--- ACTIVITY ---
The entries below are to be copied exactly, with every picture left out.

--- THE INPUT ---
▽

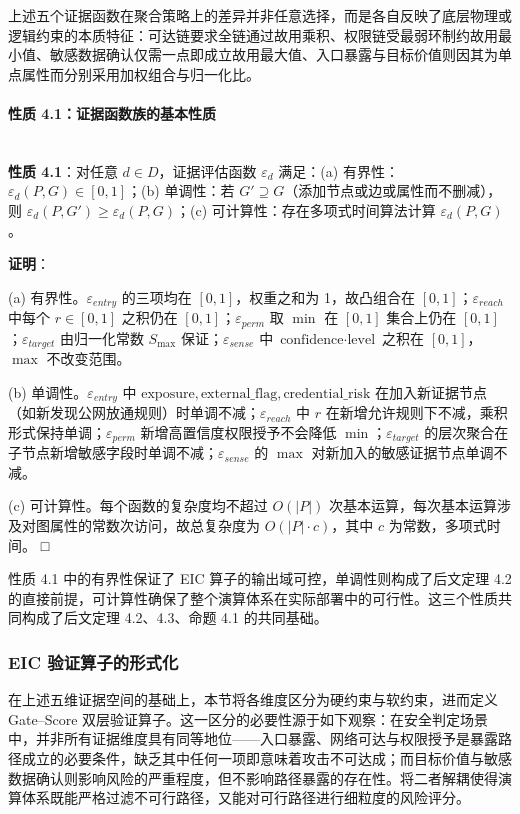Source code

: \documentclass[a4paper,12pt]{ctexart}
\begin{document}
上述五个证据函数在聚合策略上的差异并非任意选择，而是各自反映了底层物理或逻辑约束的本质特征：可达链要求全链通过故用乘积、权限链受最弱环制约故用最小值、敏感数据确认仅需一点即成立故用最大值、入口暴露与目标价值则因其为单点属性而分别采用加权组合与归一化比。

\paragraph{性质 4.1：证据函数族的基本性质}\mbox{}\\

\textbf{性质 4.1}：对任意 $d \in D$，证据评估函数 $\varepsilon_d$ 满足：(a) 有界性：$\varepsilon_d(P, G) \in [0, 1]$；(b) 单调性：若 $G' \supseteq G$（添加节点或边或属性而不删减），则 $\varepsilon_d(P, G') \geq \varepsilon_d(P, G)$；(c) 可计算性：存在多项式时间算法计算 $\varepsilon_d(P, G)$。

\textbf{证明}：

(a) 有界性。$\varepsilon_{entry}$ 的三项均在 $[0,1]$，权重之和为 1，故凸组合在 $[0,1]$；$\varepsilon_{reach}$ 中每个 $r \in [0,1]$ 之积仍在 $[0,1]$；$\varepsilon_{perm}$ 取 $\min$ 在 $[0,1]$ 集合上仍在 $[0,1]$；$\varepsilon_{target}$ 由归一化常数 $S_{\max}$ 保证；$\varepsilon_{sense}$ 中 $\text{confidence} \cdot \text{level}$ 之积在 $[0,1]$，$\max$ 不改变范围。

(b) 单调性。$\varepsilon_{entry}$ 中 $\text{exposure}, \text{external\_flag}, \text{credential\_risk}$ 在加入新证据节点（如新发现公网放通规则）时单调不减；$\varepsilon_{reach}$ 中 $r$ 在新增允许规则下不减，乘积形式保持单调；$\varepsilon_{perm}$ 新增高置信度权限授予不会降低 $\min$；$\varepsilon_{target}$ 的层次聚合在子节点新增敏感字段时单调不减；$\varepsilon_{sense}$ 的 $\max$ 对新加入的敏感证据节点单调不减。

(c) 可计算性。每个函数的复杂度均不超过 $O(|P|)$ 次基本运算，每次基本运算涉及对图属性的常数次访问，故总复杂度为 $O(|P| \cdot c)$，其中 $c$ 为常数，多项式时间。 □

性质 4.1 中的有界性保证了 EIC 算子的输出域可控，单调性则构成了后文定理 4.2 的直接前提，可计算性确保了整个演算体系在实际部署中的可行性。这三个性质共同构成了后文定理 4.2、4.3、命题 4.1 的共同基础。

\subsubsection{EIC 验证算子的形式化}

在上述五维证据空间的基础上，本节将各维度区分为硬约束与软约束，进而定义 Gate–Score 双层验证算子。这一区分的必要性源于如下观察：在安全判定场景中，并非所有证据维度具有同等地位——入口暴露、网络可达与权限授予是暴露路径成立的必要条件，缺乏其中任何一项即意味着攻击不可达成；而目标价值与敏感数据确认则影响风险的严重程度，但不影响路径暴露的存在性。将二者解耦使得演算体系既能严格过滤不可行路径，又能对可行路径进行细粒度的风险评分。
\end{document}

△

--- ANSWER SECTION ---
Source code

: \documentclass[a4paper,12pt]{ctexart}
\begin{document}
上述五个证据函数在聚合策略上的差异并非任意选择，而是各自反映了底层物理或逻辑约束的本质特征：可达链要求全链通过故用乘积、权限链受最弱环制约故用最小值、敏感数据确认仅需一点即成立故用最大值、入口暴露与目标价值则因其为单点属性而分别采用加权组合与归一化比。

\paragraph{性质 4.1：证据函数族的基本性质}\mbox{}\\

\textbf{性质 4.1}：对任意 $d \in D$，证据评估函数 $\varepsilon_d$ 满足：(a) 有界性：$\varepsilon_d(P, G) \in [0, 1]$；(b) 单调性：若 $G' \supseteq G$（添加节点或边或属性而不删减），则 $\varepsilon_d(P, G') \geq \varepsilon_d(P, G)$；(c) 可计算性：存在多项式时间算法计算 $\varepsilon_d(P, G)$。

\textbf{证明}：

(a) 有界性。$\varepsilon_{entry}$ 的三项均在 $[0,1]$，权重之和为 1，故凸组合在 $[0,1]$；$\varepsilon_{reach}$ 中每个 $r \in [0,1]$ 之积仍在 $[0,1]$；$\varepsilon_{perm}$ 取 $\min$ 在 $[0,1]$ 集合上仍在 $[0,1]$；$\varepsilon_{target}$ 由归一化常数 $S_{\max}$ 保证；$\varepsilon_{sense}$ 中 $\text{confidence} \cdot \text{level}$ 之积在 $[0,1]$，$\max$ 不改变范围。

(b) 单调性。$\varepsilon_{entry}$ 中 $\text{exposure}, \text{external\_flag}, \text{credential\_risk}$ 在加入新证据节点（如新发现公网放通规则）时单调不减；$\varepsilon_{reach}$ 中 $r$ 在新增允许规则下不减，乘积形式保持单调；$\varepsilon_{perm}$ 新增高置信度权限授予不会降低 $\min$；$\varepsilon_{target}$ 的层次聚合在子节点新增敏感字段时单调不减；$\varepsilon_{sense}$ 的 $\max$ 对新加入的敏感证据节点单调不减。

(c) 可计算性。每个函数的复杂度均不超过 $O(|P|)$ 次基本运算，每次基本运算涉及对图属性的常数次访问，故总复杂度为 $O(|P| \cdot c)$，其中 $c$ 为常数，多项式时间。 □

性质 4.1 中的有界性保证了 EIC 算子的输出域可控，单调性则构成了后文定理 4.2 的直接前提，可计算性确保了整个演算体系在实际部署中的可行性。这三个性质共同构成了后文定理 4.2、4.3、命题 4.1 的共同基础。

\subsubsection{EIC 验证算子的形式化}

在上述五维证据空间的基础上，本节将各维度区分为硬约束与软约束，进而定义 Gate–Score 双层验证算子。这一区分的必要性源于如下观察：在安全判定场景中，并非所有证据维度具有同等地位——入口暴露、网络可达与权限授予是暴露路径成立的必要条件，缺乏其中任何一项即意味着攻击不可达成；而目标价值与敏感数据确认则影响风险的严重程度，但不影响路径暴露的存在性。将二者解耦使得演算体系既能严格过滤不可行路径，又能对可行路径进行细粒度的风险评分。
\end{document}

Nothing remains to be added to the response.